Sen. Mike Mazzei, chairman of the Senate Finance Committee, and Rep. Earl Sears, chairman of the House Appropriations and Budget Committee, confirmed Tuesday a series of proposals to be put into legislation.
“These are items and concepts for an overall tax credit reform package that we’ve agreed on with our House counterparts” Mazzei said.
“The package was specifically designed so that we’re addressing both the personal income tax side and tax breaks for business”
Not to be touched are specific economic development incentives involving quality jobs, aerospace engineering and historic rehabilitation programs.
“We don’t want to negatively impact very worthwhile programs that generate jobs, higher income and higher tax revenue ” the senator said.
Some items involve caps on certain economic development tax credits, meaning the full credit would remain in place but a portion of the benefit would be claimed in future years.
Tax credit reforms could yield $200 million in savings per year, Mazzei said.
Senate leaders also have their own, separate plans that could yield an additional $200 million to $300 million in savings.

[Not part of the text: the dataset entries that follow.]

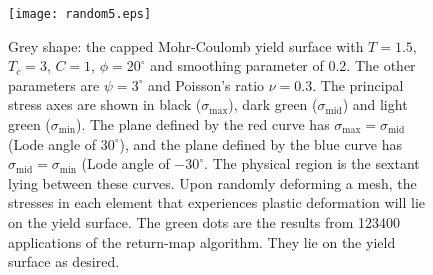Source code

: \documentclass[]{scrreprt}
\newcommand{\smax}{\sigma_{\mathrm{max}}}
\newcommand{\smid}{\sigma_{\mathrm{mid}}}
\newcommand{\smin}{\sigma_{\mathrm{min}}}
\begin{document}
\begin{figure}[htb]
  \begin{center}
\texttt{[image: random5.eps]}
\caption{Grey shape: the capped Mohr-Coulomb yield surface with
  $T=1.5$, $T_{c}=3$, $C=1$, $\phi=20^{\circ}$ and smoothing parameter
  of 0.2.  The other parameters are $\psi=3^{\circ}$ and Poisson's
  ratio $\nu=0.3$.  The principal stress axes are shown in black ($\smax$),
  dark green ($\smid$) and light green ($\smin$).  The plane defined
  by the red curve has $\smax=\smid$ (Lode angle of $30^{\circ}$), and
  the plane defined by the blue curve has $\smid=\smin$ (Lode angle of
  $-30^{\circ}$.  The physical region is the sextant lying between
  these curves.  Upon randomly deforming a mesh, the stresses in each
  element that experiences plastic deformation will lie on the yield
  surface.  The green dots are the results from 123400 applications of
  the return-map algorithm.  They lie on the yield surface as
  desired.}
\label{random5.fig}
\end{center}
\end{figure}
\end{document}
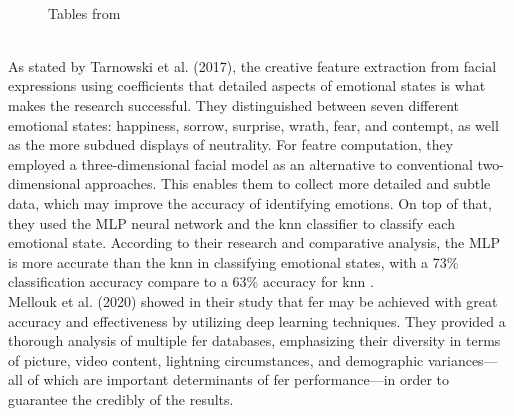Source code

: \begin{figure}[!ht]
    \centering
    \qquad
    \vspace{0.5cm}
    \\
    \scriptsize{Tables from \citep{tarnowski_2017_emotion}}
\end{figure}
\\
\indent As stated by Tarnowski et al. (2017), the creative feature extraction from facial expressions using coefficients that detailed aspects of emotional states is what makes the research successful.
They distinguished between seven different emotional states: happiness, sorrow, surprise, wrath, fear, and contempt, as well as the more subdued displays of neutrality. 
For featre computation, they employed a three-dimensional facial model as an alternative to conventional two-dimensional approaches. 
This enables them to collect more detailed and subtle data, which may improve the accuracy of identifying emotions. 
On top of that, they used the MLP neural network and the \gls{knn} classifier to classify each emotional state. 
According to their research and comparative analysis, the MLP is more accurate than the \gls{knn} in classifying emotional states, with a 73\% classification accuracy compare to a 63\% accuracy for \gls{knn} \citep{tarnowski_2017_emotion}.
\\
\indent Mellouk et al. (2020) showed in their study that \gls{fer} may be achieved with great accuracy and effectiveness by utilizing deep learning techniques.
They provided a thorough analysis of multiple \gls{fer} databases, emphasizing their diversity in terms of picture, video content, lightning circumstances, and demographic variances—all of which are important determinants of \gls{fer} performance—in order to guarantee the credibly of the results.
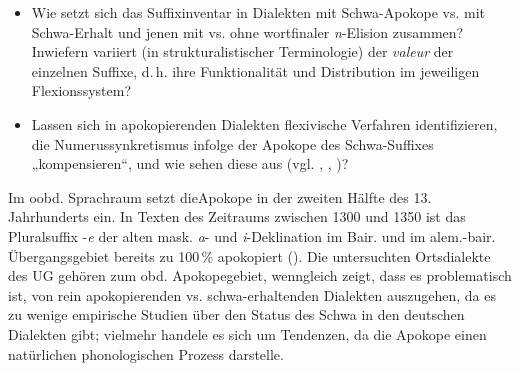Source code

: \begin{itemize}
\item Wie setzt sich das Suffixinventar in Dialekten mit Schwa-Apokope vs. mit Schwa-Erhalt und jenen mit vs. ohne wortfinaler \textit{n}{}-Elision zusammen? Inwiefern variiert (in strukturalistischer Terminologie) der \textit{valeur} der einzelnen Suffixe, d.\,h. ihre Funktionalität und Distribution im jeweiligen Flexionssystem?
\item Lassen sich in apokopierenden Dialekten flexivische Verfahren identifizieren, die Numerussynkretismus infolge der Apokope des Schwa-Suffixes „kompensieren“, und wie sehen diese aus (vgl. \citealt[1197--1198]{Dingeldein1983}, \citealt[135]{Girnth2006}, \citealt[163--164]{Schirmunski1962})?
\end{itemize}

Im oobd. Sprachraum setzt dieApokope in der zweiten Hälfte des 13. Jahrhunderts ein. In Texten des Zeitraums zwischen 1300 und 1350 ist das Pluralsuffix -\textit{e} der alten mask. \textit{a}{}- und \textit{i}{}-Deklination im Bair. und im alem.-bair. Übergangsgebiet bereits zu 100\,\% apokopiert (\citealt[136]{KleinEtAl2018}). Die untersuchten Ortsdialekte des UG gehören zum obd. Apokopegebiet, wenngleich \citet[51 und 203]{Birkenes2014} zeigt, dass es problematisch ist, von rein apokopierenden vs. schwa-erhaltenden Dialekten auszugehen, da es zu wenige empirische Studien über den Status des Schwa in den deutschen Dialekten gibt; vielmehr handele es sich um Tendenzen, da die Apokope einen natürlichen phonologischen Prozess darstelle.

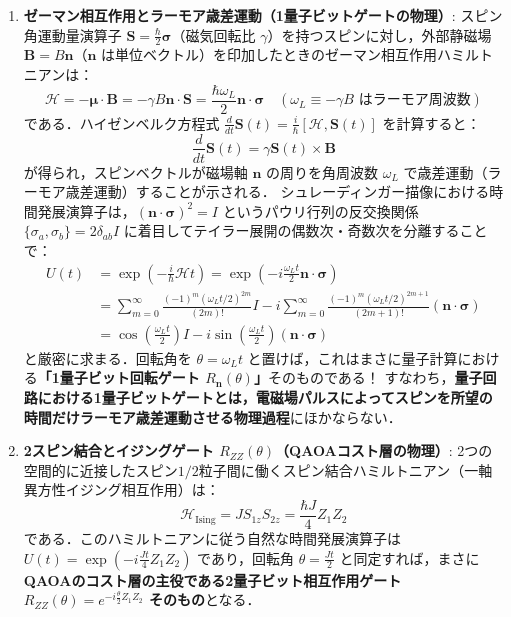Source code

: \documentclass[11pt,a4paper,oneside,openany]{ltjsbook}
\theoremstyle{definition}
\theoremstyle{plain}
\theoremstyle{remark}
\begin{document}
\begin{insightbox}
\begin{enumerate}
    \item \textbf{ゼーマン相互作用とラーモア歳差運動（1量子ビットゲートの物理）}:
    スピン角運動量演算子 $\bm{S} = \frac{\hbar}{2}\bm{\sigma}$（磁気回転比 $\gamma$）を持つスピンに対し，外部静磁場 $\bm{B} = B \bm{n}$（$\bm{n}$ は単位ベクトル）を印加したときのゼーマン相互作用ハミルトニアンは：
    \begin{equation}
        \mathcal{H} = -\bm{\mu}\cdot\bm{B} = -\gamma B \bm{n}\cdot\bm{S} = \frac{\hbar \omega_L}{2} \bm{n}\cdot\bm{\sigma} \quad (\omega_L \equiv -\gamma B \text{ はラーモア周波数})
    \end{equation}
    である．ハイゼンベルク方程式 $\frac{d}{dt}\bm{S}(t) = \frac{i}{\hbar}[\mathcal{H}, \bm{S}(t)]$ を計算すると：
    \begin{equation}
        \frac{d}{dt}\bm{S}(t) = \gamma \bm{S}(t) \times \bm{B}
    \end{equation}
    が得られ，スピンベクトルが磁場軸 $\bm{n}$ の周りを角周波数 $\omega_L$ で歳差運動（ラーモア歳差運動）することが示される．
    シュレーディンガー描像における時間発展演算子は，$(\bm{n}\cdot\bm{\sigma})^2 = I$ というパウリ行列の反交換関係 $\{ \sigma_a, \sigma_b \} = 2\delta_{ab} I$ に着目してテイラー展開の偶数次・奇数次を分離することで：
    \begin{align}
        U(t) &= \exp\left(-\frac{i}{\hbar} \mathcal{H} t\right) = \exp\left(-i \frac{\omega_L t}{2} \bm{n}\cdot\bm{\sigma}\right) \nonumber \\
        &= \sum_{m=0}^\infty \frac{(-1)^m (\omega_L t / 2)^{2m}}{(2m)!} I - i \sum_{m=0}^\infty \frac{(-1)^m (\omega_L t / 2)^{2m+1}}{(2m+1)!} (\bm{n}\cdot\bm{\sigma}) \nonumber \\
        &= \cos\left(\frac{\omega_L t}{2}\right) I - i \sin\left(\frac{\omega_L t}{2}\right) (\bm{n}\cdot\bm{\sigma})
    \end{align}
    と厳密に求まる．回転角を $\theta = \omega_L t$ と置けば，これはまさに量子計算における\textbf{「1量子ビット回転ゲート $R_{\bm{n}}(\theta)$」}そのものである！
    すなわち，\textbf{量子回路における1量子ビットゲートとは，電磁場パルスによってスピンを所望の時間だけラーモア歳差運動させる物理過程}にほかならない．

    \item \textbf{2スピン結合とイジングゲート $R_{ZZ}(\theta)$（QAOAコスト層の物理）}:
    2つの空間的に近接したスピン$1/2$粒子間に働くスピン結合ハミルトニアン（一軸異方性イジング相互作用）は：
    \begin{equation}
        \mathcal{H}_{\text{Ising}} = J S_{1z} S_{2z} = \frac{\hbar J}{4} Z_1 Z_2
    \end{equation}
    である．このハミルトニアンに従う自然な時間発展演算子は $U(t) = \exp\left(-i \frac{J t}{4} Z_1 Z_2\right)$ であり，回転角 $\theta = \frac{J t}{2}$ と同定すれば，まさに\textbf{QAOAのコスト層の主役である2量子ビット相互作用ゲート $R_{ZZ}(\theta) = e^{-i \frac{\theta}{2} Z_1 Z_2}$ そのもの}となる．
\end{enumerate}
\end{insightbox}
\end{document}

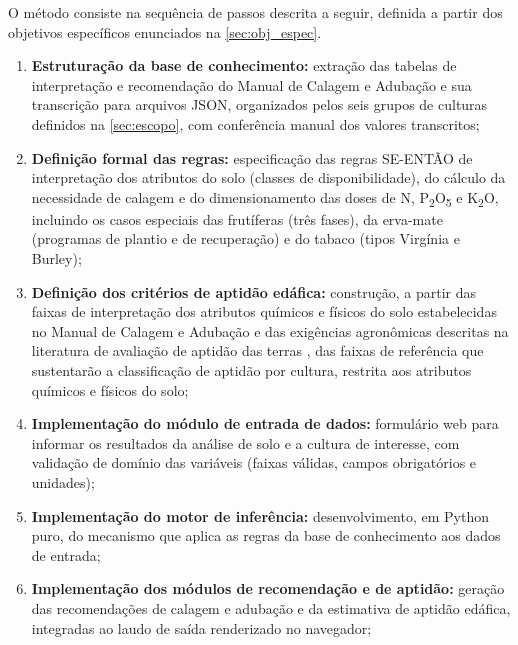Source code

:O método consiste na sequência de passos descrita a seguir, definida
a partir dos objetivos específicos enunciados na \cref{sec:obj_espec}.

\begin{enumerate}[label=\alph*),leftmargin=3em]

  \item \textbf{Estruturação da base de conhecimento:} extração das
    tabelas de interpretação e recomendação do Manual de Calagem e
    Adubação \citep{ManualCalagem2016} e sua transcrição para arquivos
    JSON, organizados pelos seis grupos de culturas definidos na
    \cref{sec:escopo}, com conferência manual dos valores transcritos;

  \item \textbf{Definição formal das regras:} especificação das regras
    SE-ENTÃO de interpretação dos atributos do solo (classes de
    disponibilidade), do cálculo da necessidade de calagem e do
    dimensionamento das doses de N, P\textsubscript{2}O\textsubscript{5}
    e K\textsubscript{2}O, incluindo os casos especiais das frutíferas
    (três fases), da erva-mate (programas de plantio e de recuperação)
    e do tabaco (tipos Virgínia e Burley);

  \item \textbf{Definição dos critérios de aptidão edáfica:} construção,
    a partir das faixas de interpretação dos atributos químicos e físicos
    do solo estabelecidas no Manual de Calagem e Adubação
    \citep{ManualCalagem2016} e das exigências agronômicas descritas na
    literatura de avaliação de aptidão das terras
    \citep{EmbrapaAptidao2025, Hofig2015}, das faixas de referência
    que sustentarão a classificação de aptidão por cultura, restrita aos
    atributos químicos e físicos do solo;

  \item \textbf{Implementação do módulo de entrada de dados:} formulário
    web para informar os resultados da análise de solo e a cultura de
    interesse, com validação de domínio das variáveis (faixas válidas,
    campos obrigatórios e unidades);

  \item \textbf{Implementação do motor de inferência:} desenvolvimento,
    em Python puro, do mecanismo que aplica as regras da base de
    conhecimento aos dados de entrada;

  \item \textbf{Implementação dos módulos de recomendação e de aptidão:}
    geração das recomendações de calagem e adubação e da estimativa de
    aptidão edáfica, integradas ao laudo de saída renderizado no
    navegador;


\end{enumerate}
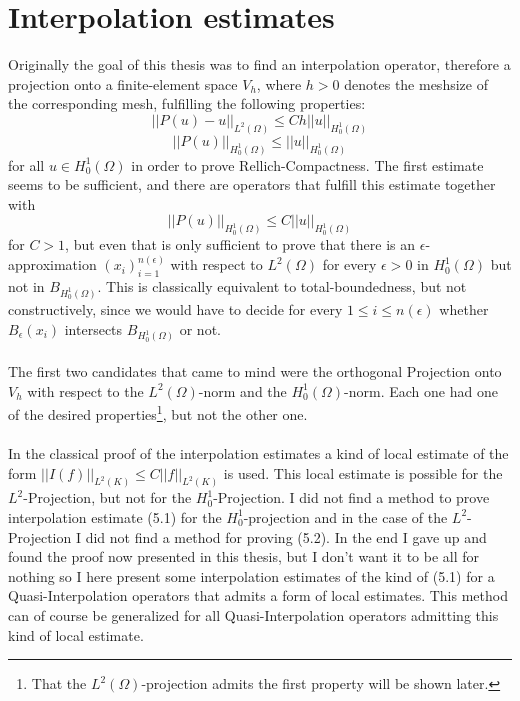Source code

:\documentclass[11pt,a4paper,leqno]{report}
\numberwithin{equation}{chapter}
\begin{document}
\section{Interpolation estimates}
Originally the goal of this thesis was to find an interpolation operator, therefore a projection onto a finite-element space $V_h$, where $h>0$ denotes the meshsize of the corresponding mesh, fulfilling the following properties:
\begin{equation}||P(u)-u||_{L^2(\Omega)}\leq C h||u||_{H^1_0(\Omega)}\end{equation}
\begin{equation}||P(u)||_{H^1_0(\Omega)}\leq||u||_{H^1_0(\Omega)}\end{equation}
for all $u\in H^1_0(\Omega)$ in order to prove Rellich-Compactness. The first estimate seems to be sufficient, and there are operators that fulfill this estimate together with
\begin{equation}||P(u)||_{H^1_0(\Omega)}\leq C||u||_{H^1_0(\Omega)}\end{equation}
for $C>1$, but even that is only sufficient to prove that there is an $\epsilon$-approximation $(x_i)_{i=1}^{n(\epsilon)}$ with respect to $L^2(\Omega)$ for every $\epsilon>0$ in $H^1_0(\Omega)$ but not in $B_{H^1_0(\Omega)}$. This is classically equivalent to total-boundedness, but not constructively, since we would have to decide for every $1\leq i\leq n(\epsilon)$ whether $B_\epsilon(x_i)$ intersects $B_{H^1_0(\Omega)}$ or not. 
\\
\\
The first two candidates that came to mind were the orthogonal Projection onto $V_h$ with respect to the $L^2(\Omega)$-norm and the $H^1_0(\Omega)$-norm. Each one had one of the desired properties\footnote{That the $L^2(\Omega)$-projection admits the first property will be shown later.}, but not the other one. \\
\\
In the classical proof of the interpolation estimates a kind of local estimate of the form $||I(f)||_{L^2(K)}\leq C||f||_{L^2(K)}$ is used. This local estimate is possible for the $L^2$-Projection, but not for the $H^1_0$-Projection. I did not find a method to prove interpolation estimate (5.1) for the $H^1_0$-projection and in the case of the $L^2$-Projection I did not find a method for proving (5.2). In the end I gave up and found the proof now presented in this thesis, but I don't want it to be all for nothing so I here present some interpolation estimates of the kind of (5.1) for a Quasi-Interpolation operators that admits a form of local estimates. This method can of course be generalized for all Quasi-Interpolation operators admitting this kind of local estimate.
\end{document}
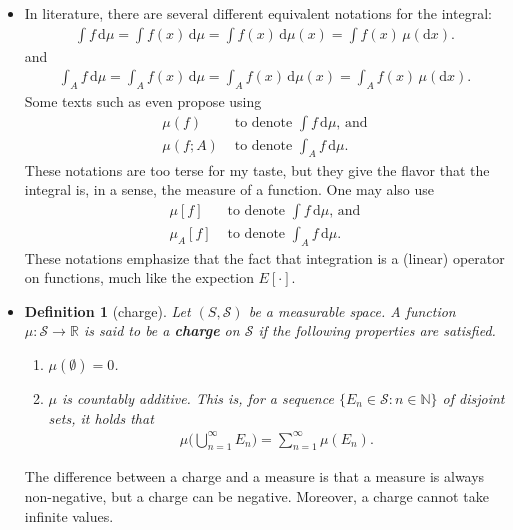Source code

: \documentclass[10pt]{article}
\newtheorem{definition}[lemma]{Definition}
\newtheorem{proposition}[lemma]{Proposition}
\numberwithin{lemma}{section}
\newcommand{\dee}{\mathrm{d}}
\newcommand{\mcal}[1]{\mathcal{#1}}
\newcommand{\Real}{\mathbb{R}}
\newcommand{\Nat}{\mathbb{N}}
\begin{document}
\begin{itemize}
\begin{proposition}[linearity of Lebesgue integral]
\begin{enumerate}
      \item $\int f+g\, \dee\mu = \int f\, \dee\mu + \int g\, \dee\mu.$      
    \end{enumerate}
  \end{proposition}

  \item In literature, there are several different equivalent notations for the integral:
  \begin{align*}
    \int f\, \dee\mu = \int f(x)\, \dee\mu = \int f(x)\,\dee\mu(x) = \int f(x)\, \mu(\dee x).
  \end{align*}
  and 
  \begin{align*}
    \int_A f\, \dee\mu = \int_A f(x)\, \dee\mu = \int_A f(x)\,\dee\mu(x) = \int_A f(x)\, \mu(\dee x).
  \end{align*}
  Some texts such as \cite{Williams:1991} even propose using 
  \begin{align*}
    \mu(f) &\mbox{ to denote } \int f\, \dee\mu\mbox{, and}\\
    \mu(f;A) &\mbox{ to denote }\int_A f\,\dee\mu.
  \end{align*}
  These notations are too terse for my taste, but they give the flavor that the integral is, in a sense, the measure of a function. One may also use
  \begin{align*}
    \mu[f] &\mbox{ to denote } \int f\, \dee\mu\mbox{, and}\\
    \mu_A[f] &\mbox{ to denote }\int_A f\,\dee\mu.
  \end{align*}
  These notations emphasize that the fact that integration is a (linear) operator on functions, much like the expection $E[\cdot]$.
  
  \item \begin{definition}[charge]
    Let $(S,\mcal{S})$ be a measurable space. A function $\mu: \mcal{S} \rightarrow \Real$ is said to be a {\bf charge} on $\mcal{S}$ if the following properties are satisfied.
    \begin{enumerate}
      \item $\mu(\emptyset) = 0$.
      \item $\mu$ is countably additive. This is, for a sequence $\{E_n \in \mcal{S}: n \in \Nat\}$ of disjoint sets, it holds that
      \begin{align*}
        \mu\bigg( \bigcup_{n=1}^\infty E_n \bigg) = \sum_{n=1}^\infty \mu(E_n).
      \end{align*}
    \end{enumerate}
  \end{definition}
  The difference between a charge and a measure is that a measure is always non-negative, but a charge can be negative. Moreover, a charge cannot take infinite values.


\end{itemize}
\end{document}
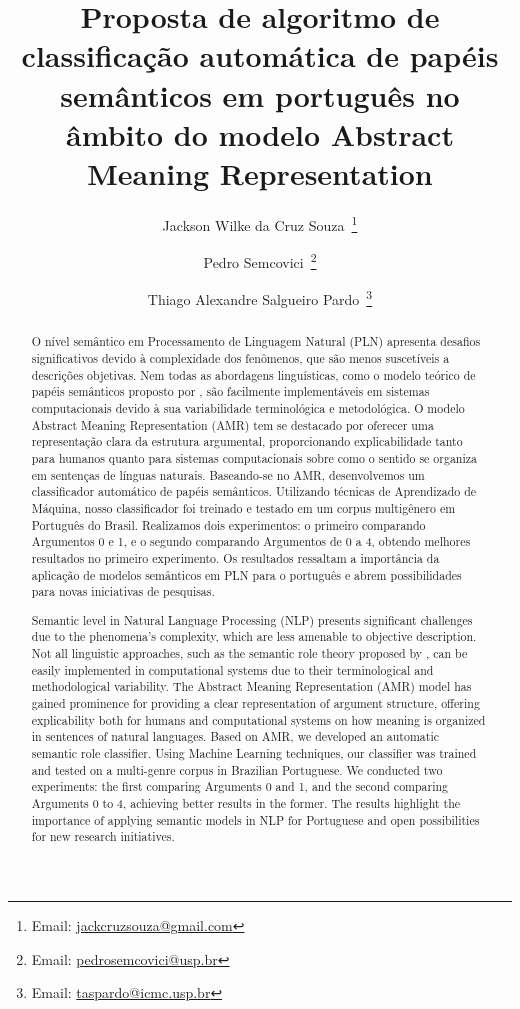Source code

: \documentclass[portuguese]{textolivre}
\title{Proposta de algoritmo de classificação automática de papéis semânticos em português no âmbito do modelo Abstract Meaning Representation}
\author[1]{Jackson Wilke da Cruz Souza~\orcid{0000-0003-1881-6780}\thanks{Email: \href{mailto:jackcruzsouza@gmail.com}{jackcruzsouza@gmail.com}}}
\author[2]{Pedro Semcovici~\orcid{0009-0008-8455-8509 }\thanks{Email: \href{mailto:pedrosemcovici@usp.br}{pedrosemcovici@usp.br}}}
\author[2]{Thiago Alexandre Salgueiro Pardo~\orcid{0000-0003-2111-1319 }\thanks{Email: \href{mailto:taspardo@icmc.usp.br}{taspardo@icmc.usp.br}}}
\affil[1]{Universidade Federal da Bahia,Instituto de Ciência, Tecnologia e Inovação, Camaçari, BA, Brasil.}
\affil[2]{Universidade de São Paulo, Escola de Artes, Ciências e Humanidades, São Paulo, SP, Brasil.}
\begin{document}
\maketitle
\begin{polyabstract}
\begin{abstract}
  O nível semântico em Processamento de Linguagem Natural (PLN) apresenta desafios significativos devido à complexidade dos fenômenos, que são menos suscetíveis a descrições objetivas. Nem todas as abordagens linguísticas, como o modelo teórico de papéis semânticos proposto por \textcite{cançado2017}, são facilmente implementáveis em sistemas computacionais devido à sua variabilidade terminológica e metodológica. O modelo Abstract Meaning Representation (AMR) \cite{banarescu2013,weischedel2013} tem se destacado por oferecer uma representação clara da estrutura argumental, proporcionando explicabilidade tanto para humanos quanto para sistemas computacionais sobre como o sentido se organiza em sentenças de línguas naturais. Baseando-se no AMR, desenvolvemos um classificador automático de papéis semânticos. Utilizando técnicas de Aprendizado de Máquina, nosso classificador foi treinado e testado em um corpus multigênero em Português do Brasil. Realizamos dois experimentos: o primeiro comparando Argumentos 0 e 1, e o segundo comparando Argumentos de 0 a 4, obtendo melhores resultados no primeiro experimento. Os resultados ressaltam a importância da aplicação de modelos semânticos em PLN para o português e abrem possibilidades para novas iniciativas de pesquisas.

  
  

\end{abstract}

\begin{english}
\begin{abstract}
  Semantic level in Natural Language Processing (NLP) presents significant challenges due to the phenomena’s complexity, which are less amenable to objective description. Not all linguistic approaches, such as the semantic role theory proposed by \textcite{cançado2017}, can be easily implemented in computational systems due to their terminological and methodological variability. The Abstract Meaning Representation (AMR) model \cite{banarescu2013,weischedel2013} has gained prominence for providing a clear representation of argument structure, offering explicability both for humans and computational systems on how meaning is organized in sentences of natural languages. Based on AMR, we developed an automatic semantic role classifier. Using Machine Learning techniques, our classifier was trained and tested on a multi-genre corpus in Brazilian Portuguese. We conducted two experiments: the first comparing Arguments 0 and 1, and the second comparing Arguments 0 to 4, achieving better results in the former. The results highlight the importance of applying semantic models in NLP for Portuguese and open possibilities for new research initiatives.
  

\end{abstract}
\end{english}
\end{polyabstract}
\end{document}
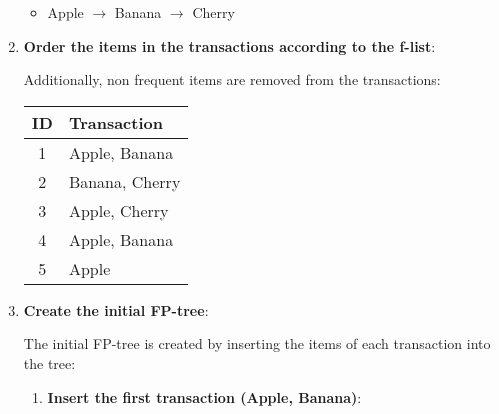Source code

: \documentclass[
english,
smallborders
]{i6prcsht}
\begin{document}
\begin{solution}
\begin{enumerate}
		      \begin{itemize}
			      \item Apple $\rightarrow$ Banana $\rightarrow$ Cherry
		      \end{itemize}

		\item \textbf{Order the items in the transactions according to the f-list}:

		      Additionally, non frequent items are removed from the transactions:

		      \begin{center}
			      \begin{tabular}{|c|l|}
				      \hline
				      \textbf{ID} & \textbf{Transaction} \\
				      \hline
				      1           & Apple, Banana        \\
				      \hline
				      2           & Banana, Cherry       \\
				      \hline
				      3           & Apple, Cherry        \\
				      \hline
				      4           & Apple, Banana        \\
				      \hline
				      5           & Apple                \\
				      \hline
			      \end{tabular}
		      \end{center}

		      \newpage

		\item \textbf{Create the initial FP-tree}:

		      The initial FP-tree is created by inserting the items of each transaction into the tree:

		      \begin{enumerate}
			      \item \textbf{Insert the first transaction (Apple, Banana)}:

			            \begin{center}
\end{center}
\end{enumerate}
\end{enumerate}
\end{solution}
\end{document}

These savings would come through elimination of an unusual provision that lets taxpayers deduct state income taxes twice and through reductions in off-the-top spending, or money spent outside the normal appropriations process. Some proposed cuts in this category involve aid to counties.
Other ideas are still on the table, as well. House budget officials are discussing proposals for expanding sales and use taxes and covering some road spending with bonds.
Gov. Mary Fallin planned a news conference for Wednesday to discuss her proposals. She previously called for a $1.50 per-pack cigarette tax. She has also called for placing into the general fund certain revolving fund money, or agency savings.
• Capping at $25 million a year a tax rebate for gross production taxes paid on wells operated at financial risk. The oil downturn has increased this category greatly. The cap would save $105 million a year.
• Elimination of the child care credit. Savings would be $27 million.
• A 25 percent reduction in the sales tax relief credit, saving nearly $9.7 million.
• A 25 percent reduction in the earned income tax credit, saving $8.8 million.
• Capping at $25 million an investment/new jobs credit, saving $8.7 million.
• Capping at $10 million the zero-emission facilities credit, which applies to wind power generation, saving $7.9 million.
• Capping at $5 million the clean-burning fuel equipment credit, saving nearly $6 million.
• Capping at $3 million the affordable housing investment credit, saving $1 million.
• Elimination of a coal production benefit, saving $1.75 million.